### The data

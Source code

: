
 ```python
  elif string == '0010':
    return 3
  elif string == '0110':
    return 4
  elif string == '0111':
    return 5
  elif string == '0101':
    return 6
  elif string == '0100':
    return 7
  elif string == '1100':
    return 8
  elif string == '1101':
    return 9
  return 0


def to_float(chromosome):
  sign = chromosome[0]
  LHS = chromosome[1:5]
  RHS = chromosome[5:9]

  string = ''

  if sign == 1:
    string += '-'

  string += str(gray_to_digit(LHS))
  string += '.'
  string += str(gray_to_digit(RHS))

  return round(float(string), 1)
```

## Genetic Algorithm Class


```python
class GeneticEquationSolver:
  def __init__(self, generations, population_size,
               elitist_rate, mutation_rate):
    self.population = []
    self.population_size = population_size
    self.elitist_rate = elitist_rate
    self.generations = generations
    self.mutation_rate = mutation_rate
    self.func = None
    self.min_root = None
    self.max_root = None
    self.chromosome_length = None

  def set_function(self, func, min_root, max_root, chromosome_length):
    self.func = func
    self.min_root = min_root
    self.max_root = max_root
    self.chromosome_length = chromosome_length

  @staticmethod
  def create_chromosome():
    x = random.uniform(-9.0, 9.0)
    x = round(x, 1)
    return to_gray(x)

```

######

● **Task statement**
Each line of the data above containing the string "elif" is to be copied.

● **Response to the task**
  elif string == '0010':
  elif string == '0110':
  elif string == '0111':
  elif string == '0101':
  elif string == '0100':
  elif string == '1100':
  elif string == '1101':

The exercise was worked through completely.